Robin had never been good around people in pain. You were supposed to listen and empathize and be a shoulder to cry on, and for the most part she couldn’t handle that touchy-feely crap. It was a big part of the reason she sucked at relationships. But every once in a while, at funerals and the like, she did have to come up with a comfort strategy. So she was the vice girl. Let other people find long-term solutions, Robin could come up with whatever someone needed to get them through the day. Being Barney’s vice girl should be easy, he was practically all vices. Come to think of it, Robin’s list of stuff Barney liked was pretty short. Sex, scotch, cigars, strip clubs, laser tag, suits, wingmanning. Okay, so run down the list. She poured him a glass of scotch.
Barney nodded his thanks. Robin realized suddenly that neither of them had said a word since they left the alley. Okay. Say something. Anything.
“So, um, tell me about Shannon.” Wait. Where had that come from? Barney didn’t want to talk about it. Robin definitely didn’t want him to talk about it.
“I don’t want to talk about Shannon. Ooh, tell me why you like Ted.” Suddenly Barney looked a lot like his old self.
“I don’t want to talk about Ted.” She grimaced. How did Barney always manage to put her on the defensive so quickly?
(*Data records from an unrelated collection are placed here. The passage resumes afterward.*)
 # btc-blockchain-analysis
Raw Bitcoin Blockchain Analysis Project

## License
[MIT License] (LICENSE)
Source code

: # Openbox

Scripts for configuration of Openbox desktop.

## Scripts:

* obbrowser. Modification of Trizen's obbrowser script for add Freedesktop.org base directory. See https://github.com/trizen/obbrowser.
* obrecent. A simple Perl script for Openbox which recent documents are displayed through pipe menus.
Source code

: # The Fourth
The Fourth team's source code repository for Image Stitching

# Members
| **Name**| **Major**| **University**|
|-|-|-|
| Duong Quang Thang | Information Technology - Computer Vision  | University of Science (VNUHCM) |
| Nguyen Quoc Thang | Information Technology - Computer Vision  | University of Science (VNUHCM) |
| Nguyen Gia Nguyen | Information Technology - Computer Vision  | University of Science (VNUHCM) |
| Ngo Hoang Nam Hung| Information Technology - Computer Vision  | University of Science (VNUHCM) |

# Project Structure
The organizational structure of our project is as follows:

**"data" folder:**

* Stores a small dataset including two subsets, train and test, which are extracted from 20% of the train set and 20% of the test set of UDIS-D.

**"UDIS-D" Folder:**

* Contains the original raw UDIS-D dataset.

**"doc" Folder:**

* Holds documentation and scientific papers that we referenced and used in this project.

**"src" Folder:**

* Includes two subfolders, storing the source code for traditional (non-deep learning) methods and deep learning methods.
“Well, then, here’s to not talking,” he said, raising his glass. They both downed the scotch quickly, and Barney gave a deep sigh, slumping back into the couch cushions. “I did get Ted to tell the re-return story, though. Figure that’s one step closer to him realizing he’s not over you, or Victoria getting jealous and dumping his ass. One or the other.”
Robin tried for an appreciative grin. “Thanks.”
They lapsed back into silence, but after a few minutes Barney spoke again, quietly. “She had really pretty hair.”
Robin raised an eyebrow. “Sorry, what?”
“Shannon. Her hair, it caught the sunlight and I would just stare. Lame, right?”
“Totally.”
“She’s gone kinda mousy now. I mean, still a solid seven, what up. But not the same.”
Robin sighed. “Yeah, I guess that happens. People from your past, you have this picture of how they’re supposed to be, and when you see them again the illusion just shatters.” She picked up the glasses and carried them to the sink, more for something to do than out of any particular need for tidiness. “Ted loved me,” she told the sink.
Barney made a questioning noise behind her, but she didn’t turn around. “Even before he blurted it out, I could tell, the way he looked at me, it was like I was literally the greatest thing he’d ever seen. And of course that freaked me out, but it was also just… really nice, to have someone looking at me like that. And I know he’s better off with someone like Victoria, but I guess I’d just gotten used to being Ted’s greatest thing. Is that stupid?”
She turned, finally, to find that Barney’s eyes had drifted shut. He must really be tired if he would risk falling asleep on the couch and wrinkling his suit. She smiled slightly and covered him up with a blanket before heading to bed herself.
The next morning she woke to the smell of fresh coffee. Barney had already left, and she couldn’t say she was surprised, but she was touched that he’d made her coffee. Almost as touched as she was to find the new doormat waiting for her when she left to go to work. Really, she had no idea how she’d found two such great guy friends.